Unfortunately this is a little more complicated :
a) The widget knows its own structure inside the original $form['field_foo'] element, but that element can later be form_altered to another spot in the $form (think fieldgroup.module and $form['fieldgroup_bar']['field_foo']). It's only at process-time that the widget knows its #parents and can determine the full path to the 'potential error element' in the $form - see the bottom of text_textfield_process().
b) this 'path to potential error element' has to make its way from text_textfield_process() up to (currently) field_text_validate() where we need to know it. How do we do that ?
- text_textfield_process() can write to $form_state but in D6 hook_nodeapi('validate') did not let us carry $form_state up to field_text_validate()
- field_text_validate() can receive $form, but reference-writing into it in text_textfield_process() doesn't 'take'.
So we resorted to putting it in a fake form value that ends up in the submitted $items

But the good news is that in your approach, field_attach_validate_form() does receive $form_state, and can propagate it to hook_widget_flag_error(), which is were we now need the 'path to error element'.

So widgets
a) write the error element into $form_state during their hook_process(),
b) read it form $form_state back in hook_widget_flag_error().
Maybe parts of this could be 'automated' by field_attach's built-in form handling, instead of currently entirely on the shoulders of widgets.
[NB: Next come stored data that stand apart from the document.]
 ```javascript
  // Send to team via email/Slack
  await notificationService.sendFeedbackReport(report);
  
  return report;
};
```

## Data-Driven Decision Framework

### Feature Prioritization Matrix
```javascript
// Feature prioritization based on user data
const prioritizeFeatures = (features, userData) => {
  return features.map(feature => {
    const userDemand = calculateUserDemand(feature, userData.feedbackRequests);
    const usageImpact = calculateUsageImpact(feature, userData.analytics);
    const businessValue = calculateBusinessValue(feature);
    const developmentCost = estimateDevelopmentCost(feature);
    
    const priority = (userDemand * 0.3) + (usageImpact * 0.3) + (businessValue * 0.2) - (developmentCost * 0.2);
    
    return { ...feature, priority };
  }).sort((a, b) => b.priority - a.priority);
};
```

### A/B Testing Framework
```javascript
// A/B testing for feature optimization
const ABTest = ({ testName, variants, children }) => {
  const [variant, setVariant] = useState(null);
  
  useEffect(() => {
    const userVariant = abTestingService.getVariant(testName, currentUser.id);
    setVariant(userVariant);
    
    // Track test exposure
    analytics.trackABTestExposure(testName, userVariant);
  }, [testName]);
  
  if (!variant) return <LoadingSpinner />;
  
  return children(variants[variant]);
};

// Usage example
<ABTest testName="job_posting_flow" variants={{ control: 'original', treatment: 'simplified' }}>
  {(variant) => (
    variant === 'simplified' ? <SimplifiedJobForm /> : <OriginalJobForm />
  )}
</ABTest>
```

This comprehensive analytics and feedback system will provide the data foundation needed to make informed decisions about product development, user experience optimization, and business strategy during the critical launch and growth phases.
Note : a similar mechanism will probably be needed to make the JS-'add more' button work when form parts get moved around in form_alter - see my 'TODO' comment for D7's field_add_more_js().

Yes, a new

bjaspan's picture

Yes, a new hook_widget_flag_error() or something like that.
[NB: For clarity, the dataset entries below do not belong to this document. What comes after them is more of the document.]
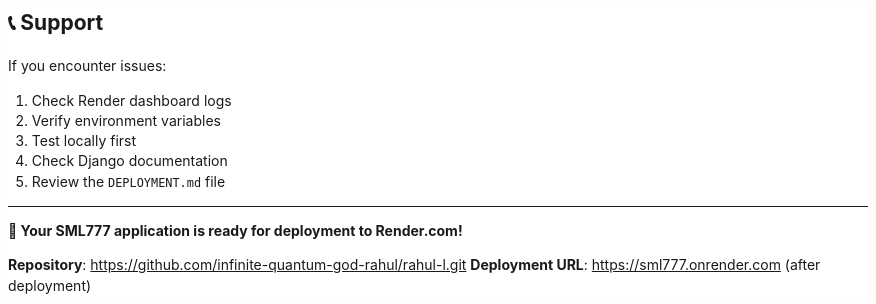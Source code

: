 
## 📞 **Support**

If you encounter issues:
1. Check Render dashboard logs
2. Verify environment variables
3. Test locally first
4. Check Django documentation
5. Review the `DEPLOYMENT.md` file

---

**🎉 Your SML777 application is ready for deployment to Render.com!**

**Repository**: https://github.com/infinite-quantum-god-rahul/rahul-l.git
**Deployment URL**: https://sml777.onrender.com (after deployment)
Quite frankly I am terrified by field FAPI code. I'm hoping you or Karen will do this. :-)

I added it to the planning spreadsheet, unprioritized, story name "Improve field vs. widget validation."

Right. The rest of the APIs

yched's picture

Right. The rest of the APIs and processing gained a lot from the many eyes and team work. Form handling code is the last dark place.
My secret hope is that, once it goes in core, FAPI gurus will be forced to look at it and give it some tough love and brilliant ideas :->

slight gotcha : complex

yched's picture

slight gotcha : complex widgets can be composed of several form elements, and accurately pointing the user to the exact invalid input means different errors might need to be flagged against different elements in the widget. So the errors returned by hook_field_validate() would need to have an error code (NUMBER_ERROR_GREATER_THAN_MAX), that the widget can use to direct the right error to the right form element.

Those error codes would probably also be useful when we raise exceptions, later on...

What is an example of a

bjaspan's picture

What is an example of a current complex widget/field setting combo that would cause this that we currently handle in some way that is better than what's possible with what we're discussing here?

Long answer would be painful

yched's picture

Long answer would be painful to write and read, but short answer is: no, AFAICT we don't lose flexibility or make things (even) more convoluted. The 'new' way we're discussing is a net gain:
- field hooks do not need to care about widgets, they just report errors
- widgets are free to handle the errors according to their own internal structure
My last remark was only me realizing that some complex widgets will need to be able to recognize different sorts of field validation errors (hence error codes, not just human text), and flag them to the right sub-element (no actual example off the top of my head - maybe around date, filefield, asset...)

I'll try to wrap some code when I get a chance, unfortunately I'm in a over-busy month :-)

yes please.

catch's picture

We did this for taxonomy module - _load _save _delete and their respective hooks all operate on term objects - a lot to clear up there still but it's on it's way. It'd be great to have fields set an example for this kind of consistency (and try to get node and user done before D7 is released as well).